▸ Records to process
- - -
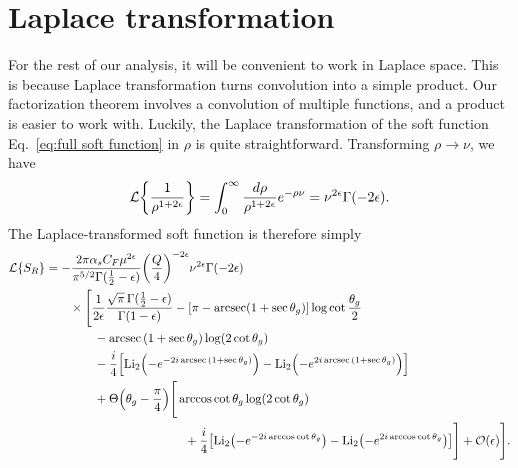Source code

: \documentclass[11pt,twoside,reqno]{amsart}
\theoremstyle{plain}
\theoremstyle{remark}
\theoremstyle{definition}
\theoremstyle{remark}
\theoremstyle{definition}
\theoremstyle{definition}
\newcommand{\cL}{\mathcal{L}}
\newcommand{\cO}{\mathcal{O}}
\newcommand{\Li}{\mathrm{Li}}
\begin{document}
\section{Laplace transformation}
	For the rest of our analysis, it will be convenient to work in Laplace space. This is because Laplace transformation turns convolution into a simple product. Our factorization theorem involves a convolution of multiple functions, and a product is easier to work with. Luckily, the Laplace transformation of the soft function Eq.~\ref{eq:full soft function} in $\rho$ is quite straightforward. Transforming $\rho \to \nu$, we have
	\begin{equation}
		\cL\qty{\frac{1}{\rho^{1+2\epsilon}}} = \int_0^\infty \frac{d\rho}{\rho^{1+2\epsilon}} e^{-\rho\nu} = \nu^{2\epsilon} \Gamma(-2\epsilon).
	\end{equation}
	The Laplace-transformed soft function is therefore simply
	\begin{equation}
	\begin{aligned}
		\cL\qty{S_R} &= -\frac{2\pi\alpha_s C_F\mu^{2\epsilon}}{\pi^{5/2} \Gamma(\frac{1}{2} - \epsilon)}\qty(\frac{Q}{4})^{-2\epsilon} \nu^{2\epsilon} \Gamma(-2\epsilon) \\
			&\qquad\times \Bigg[\frac{1}{2\epsilon}\frac{\sqrt{\pi} \, \Gamma(\frac{1}{2} - \epsilon)}{\Gamma(1 - \epsilon)} - \qty[\pi - \arcsec(1 + \sec\theta_g)]\log\cot\frac{\theta_g}{2} \\
			&\qquad\qquad - \arcsec\qty(1 + \sec\theta_g) \log(2\cot\theta_g) \\
			&\qquad\qquad - \frac{i}{4}\qty[\Li_2\qty(-e^{-2i\arcsec\qty(1 + \sec\theta_g)}) - \Li_2\qty(-e^{2i\arcsec\qty(1 + \sec\theta_g)})] \\
			&\qquad\qquad+ \Theta\qty(\theta_g - \frac{\pi}{4})\Bigg[ \arccos\cot\theta_g \log(2\cot\theta_g) \\
			&\hspace{4cm}+ \frac{i}{4}\qty[\Li_2\qty(-e^{-2i\arccos\cot\theta_g}) - \Li_2\qty(-e^{2i\arccos\cot\theta_g})] \Bigg] + \cO(\epsilon) \Bigg].
	\end{aligned}
	\end{equation}
\end{document}
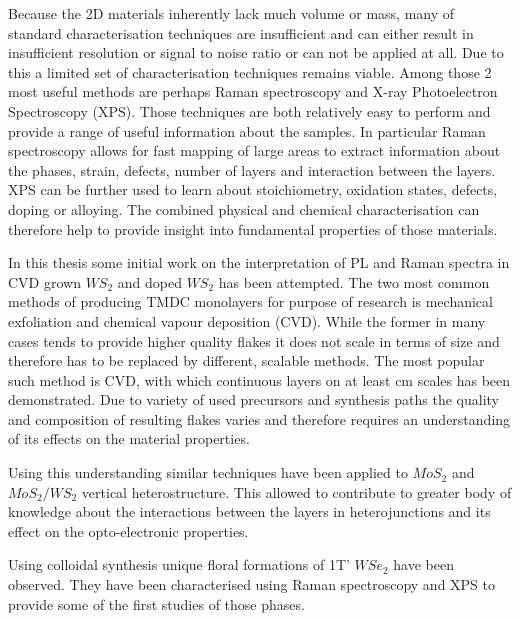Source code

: Because the 2D materials inherently lack much volume or mass, many of standard characterisation techniques are insufficient and can either result in insufficient resolution or signal to noise ratio or can not be applied at all. Due to this a limited set of characterisation techniques remains viable. Among those 2 most useful methods are perhaps Raman spectroscopy and X-ray Photoelectron Spectroscopy (XPS). Those techniques are both relatively easy to perform and provide a range of useful information about the samples. In particular Raman spectroscopy allows for fast mapping of large areas to extract information about the phases, strain, defects, number of layers and interaction between the layers. XPS can be further used to learn about stoichiometry, oxidation states, defects, doping or alloying. The combined physical and chemical characterisation can therefore help to provide insight into fundamental properties of those materials.

In this thesis some initial work on the interpretation of PL and Raman spectra in CVD grown $WS_2$ and doped $WS_2$ has been attempted. The two most common methods of producing TMDC monolayers for purpose of research is mechanical exfoliation and chemical vapour deposition (CVD). While the former in many cases tends to provide higher quality flakes it does not scale in terms of size and therefore has to be replaced by different, scalable methods. The most popular such method is CVD, with which continuous layers on at least cm scales has been demonstrated. Due to variety of used precursors and synthesis paths the quality and composition of resulting flakes varies and therefore requires an understanding of its effects on the material properties. 

Using this understanding similar techniques have been applied to $MoS_2$ and $MoS_2/WS_2$ vertical heterostructure. This allowed to contribute to greater body of knowledge about the interactions between the layers in heterojunctions and its effect on the opto-electronic properties.

Using colloidal synthesis unique floral formations of 1T' $WSe_2$ have been observed. They have been characterised using Raman spectroscopy and XPS to provide some of the first studies of those phases. 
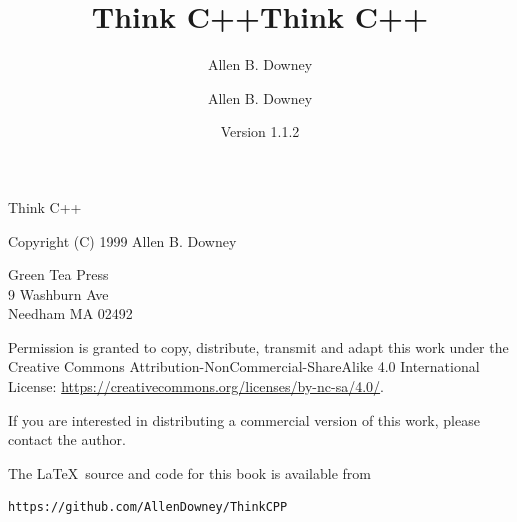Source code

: \documentclass{book}
\title{Think C++}
\author{Allen B. Downey}
\date{}
\begin{document}
\title {Think C++}
\author {Allen B. Downey}
\date {Version 1.1.2}
\maketitle

\vspace{2in}
\begin{center}
{\Large Think C++}

\vspace{0.25in}

Copyright (C) 1999  Allen B. Downey
\end{center}
\vspace{0.25in}

\begin{flushleft}
Green Tea Press       \\
9 Washburn Ave \\
Needham MA 02492
\end{flushleft}

Permission is granted to copy, distribute, transmit and adapt this
work under the Creative Commons Attribution-NonCommercial-ShareAlike 4.0
International License: \url{https://creativecommons.org/licenses/by-nc-sa/4.0/}.

If you are interested in distributing a commercial version of this
work, please contact the author.

The \LaTeX\ source and code for this book is available from

\begin{verbatim}
https://github.com/AllenDowney/ThinkCPP
\end{verbatim}



\frontmatter
\tableofcontents

\mainmatter
















\appendix


\printindex
\end{document}
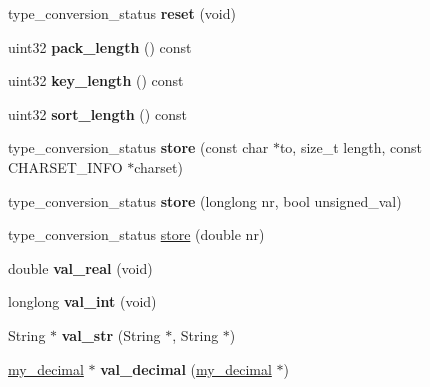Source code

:\begin{DoxyCompactItemize}
type\+\_\+conversion\+\_\+status {\bfseries reset} (void)
\item 
\mbox{\label{classField__varstring_a264f9e50ffb974ff47871eb803b2c4dd}} 
uint32 {\bfseries pack\+\_\+length} () const
\item 
\mbox{\label{classField__varstring_a9645a7eb6a57a9ba72e65bb913a52724}} 
uint32 {\bfseries key\+\_\+length} () const
\item 
\mbox{\label{classField__varstring_adf97e8e751a379659c2ffadab80117db}} 
uint32 {\bfseries sort\+\_\+length} () const
\item 
\mbox{\label{classField__varstring_a4da8d92e858d3325d13a73c69e87bebb}} 
type\+\_\+conversion\+\_\+status {\bfseries store} (const char $\ast$to, size\+\_\+t length, const C\+H\+A\+R\+S\+E\+T\+\_\+\+I\+N\+FO $\ast$charset)
\item 
\mbox{\label{classField__varstring_a3dc54f569ffe8f9bc888a85114ee88c4}} 
type\+\_\+conversion\+\_\+status {\bfseries store} (longlong nr, bool unsigned\+\_\+val)
\item 
type\+\_\+conversion\+\_\+status \mbox{\hyperlink{classField__varstring_ad54d8ec0e88d58ffde65168643155434}{store}} (double nr)
\item 
\mbox{\label{classField__varstring_ac64cd34ee0faf8a34d7867de788a9167}} 
double {\bfseries val\+\_\+real} (void)
\item 
\mbox{\label{classField__varstring_a947d187ac35769fc78a7b248d838471e}} 
longlong {\bfseries val\+\_\+int} (void)
\item 
\mbox{\label{classField__varstring_a56be4df4fd9ec8fda4c2945b8ff3f38f}} 
String $\ast$ {\bfseries val\+\_\+str} (String $\ast$, String $\ast$)
\item 
\mbox{\label{classField__varstring_a7c0d1df466af2e6e011b389a0f1eadd9}} 
\mbox{\hyperlink{classmy__decimal}{my\+\_\+decimal}} $\ast$ {\bfseries val\+\_\+decimal} (\mbox{\hyperlink{classmy__decimal}{my\+\_\+decimal}} $\ast$)
\item 

\end{DoxyCompactItemize}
- - -
▸ Exercise description
Word for word, set down every line of the records above, and leave the pictures out.

▸ Exercise answer
Source code

: \documentclass[11pt,twoside,reqno]{amsart}
\theoremstyle{plain}
\theoremstyle{remark}
\theoremstyle{definition}
\theoremstyle{remark}
\theoremstyle{definition}
\theoremstyle{definition}
\newcommand{\cL}{\mathcal{L}}
\newcommand{\cO}{\mathcal{O}}
\newcommand{\Li}{\mathrm{Li}}
\begin{document}
\section{Laplace transformation}
	For the rest of our analysis, it will be convenient to work in Laplace space. This is because Laplace transformation turns convolution into a simple product. Our factorization theorem involves a convolution of multiple functions, and a product is easier to work with. Luckily, the Laplace transformation of the soft function Eq.~\ref{eq:full soft function} in $\rho$ is quite straightforward. Transforming $\rho \to \nu$, we have
	\begin{equation}
		\cL\qty{\frac{1}{\rho^{1+2\epsilon}}} = \int_0^\infty \frac{d\rho}{\rho^{1+2\epsilon}} e^{-\rho\nu} = \nu^{2\epsilon} \Gamma(-2\epsilon).
	\end{equation}
	The Laplace-transformed soft function is therefore simply
	\begin{equation}
	\begin{aligned}
		\cL\qty{S_R} &= -\frac{2\pi\alpha_s C_F\mu^{2\epsilon}}{\pi^{5/2} \Gamma(\frac{1}{2} - \epsilon)}\qty(\frac{Q}{4})^{-2\epsilon} \nu^{2\epsilon} \Gamma(-2\epsilon) \\
			&\qquad\times \Bigg[\frac{1}{2\epsilon}\frac{\sqrt{\pi} \, \Gamma(\frac{1}{2} - \epsilon)}{\Gamma(1 - \epsilon)} - \qty[\pi - \arcsec(1 + \sec\theta_g)]\log\cot\frac{\theta_g}{2} \\
			&\qquad\qquad - \arcsec\qty(1 + \sec\theta_g) \log(2\cot\theta_g) \\
			&\qquad\qquad - \frac{i}{4}\qty[\Li_2\qty(-e^{-2i\arcsec\qty(1 + \sec\theta_g)}) - \Li_2\qty(-e^{2i\arcsec\qty(1 + \sec\theta_g)})] \\
			&\qquad\qquad+ \Theta\qty(\theta_g - \frac{\pi}{4})\Bigg[ \arccos\cot\theta_g \log(2\cot\theta_g) \\
			&\hspace{4cm}+ \frac{i}{4}\qty[\Li_2\qty(-e^{-2i\arccos\cot\theta_g}) - \Li_2\qty(-e^{2i\arccos\cot\theta_g})] \Bigg] + \cO(\epsilon) \Bigg].
	\end{aligned}
	\end{equation}
\end{document}
Source code

: Because the 2D materials inherently lack much volume or mass, many of standard characterisation techniques are insufficient and can either result in insufficient resolution or signal to noise ratio or can not be applied at all. Due to this a limited set of characterisation techniques remains viable. Among those 2 most useful methods are perhaps Raman spectroscopy and X-ray Photoelectron Spectroscopy (XPS). Those techniques are both relatively easy to perform and provide a range of useful information about the samples. In particular Raman spectroscopy allows for fast mapping of large areas to extract information about the phases, strain, defects, number of layers and interaction between the layers. XPS can be further used to learn about stoichiometry, oxidation states, defects, doping or alloying. The combined physical and chemical characterisation can therefore help to provide insight into fundamental properties of those materials.

In this thesis some initial work on the interpretation of PL and Raman spectra in CVD grown $WS_2$ and doped $WS_2$ has been attempted. The two most common methods of producing TMDC monolayers for purpose of research is mechanical exfoliation and chemical vapour deposition (CVD). While the former in many cases tends to provide higher quality flakes it does not scale in terms of size and therefore has to be replaced by different, scalable methods. The most popular such method is CVD, with which continuous layers on at least cm scales has been demonstrated. Due to variety of used precursors and synthesis paths the quality and composition of resulting flakes varies and therefore requires an understanding of its effects on the material properties. 

Using this understanding similar techniques have been applied to $MoS_2$ and $MoS_2/WS_2$ vertical heterostructure. This allowed to contribute to greater body of knowledge about the interactions between the layers in heterojunctions and its effect on the opto-electronic properties.

Using colloidal synthesis unique floral formations of 1T' $WSe_2$ have been observed. They have been characterised using Raman spectroscopy and XPS to provide some of the first studies of those phases. 
Source code

: \documentclass{book}
\title{Think C++}
\author{Allen B. Downey}
\date{}
\begin{document}
\title {Think C++}
\author {Allen B. Downey}
\date {Version 1.1.2}
\maketitle

\vspace{2in}
\begin{center}
{\Large Think C++}

\vspace{0.25in}

Copyright (C) 1999  Allen B. Downey
\end{center}
\vspace{0.25in}

\begin{flushleft}
Green Tea Press       \\
9 Washburn Ave \\
Needham MA 02492
\end{flushleft}

Permission is granted to copy, distribute, transmit and adapt this
work under the Creative Commons Attribution-NonCommercial-ShareAlike 4.0
International License: \url{https://creativecommons.org/licenses/by-nc-sa/4.0/}.

If you are interested in distributing a commercial version of this
work, please contact the author.

The \LaTeX\ source and code for this book is available from

\begin{verbatim}
https://github.com/AllenDowney/ThinkCPP
\end{verbatim}



\frontmatter
\tableofcontents

\mainmatter
















\appendix


\printindex
\end{document}
Source code

:\begin{DoxyCompactItemize}
type\+\_\+conversion\+\_\+status {\bfseries reset} (void)
\item 
\mbox{\label{classField__varstring_a264f9e50ffb974ff47871eb803b2c4dd}} 
uint32 {\bfseries pack\+\_\+length} () const
\item 
\mbox{\label{classField__varstring_a9645a7eb6a57a9ba72e65bb913a52724}} 
uint32 {\bfseries key\+\_\+length} () const
\item 
\mbox{\label{classField__varstring_adf97e8e751a379659c2ffadab80117db}} 
uint32 {\bfseries sort\+\_\+length} () const
\item 
\mbox{\label{classField__varstring_a4da8d92e858d3325d13a73c69e87bebb}} 
type\+\_\+conversion\+\_\+status {\bfseries store} (const char $\ast$to, size\+\_\+t length, const C\+H\+A\+R\+S\+E\+T\+\_\+\+I\+N\+FO $\ast$charset)
\item 
\mbox{\label{classField__varstring_a3dc54f569ffe8f9bc888a85114ee88c4}} 
type\+\_\+conversion\+\_\+status {\bfseries store} (longlong nr, bool unsigned\+\_\+val)
\item 
type\+\_\+conversion\+\_\+status \mbox{\hyperlink{classField__varstring_ad54d8ec0e88d58ffde65168643155434}{store}} (double nr)
\item 
\mbox{\label{classField__varstring_ac64cd34ee0faf8a34d7867de788a9167}} 
double {\bfseries val\+\_\+real} (void)
\item 
\mbox{\label{classField__varstring_a947d187ac35769fc78a7b248d838471e}} 
longlong {\bfseries val\+\_\+int} (void)
\item 
\mbox{\label{classField__varstring_a56be4df4fd9ec8fda4c2945b8ff3f38f}} 
String $\ast$ {\bfseries val\+\_\+str} (String $\ast$, String $\ast$)
\item 
\mbox{\label{classField__varstring_a7c0d1df466af2e6e011b389a0f1eadd9}} 
\mbox{\hyperlink{classmy__decimal}{my\+\_\+decimal}} $\ast$ {\bfseries val\+\_\+decimal} (\mbox{\hyperlink{classmy__decimal}{my\+\_\+decimal}} $\ast$)
\item 

\end{DoxyCompactItemize}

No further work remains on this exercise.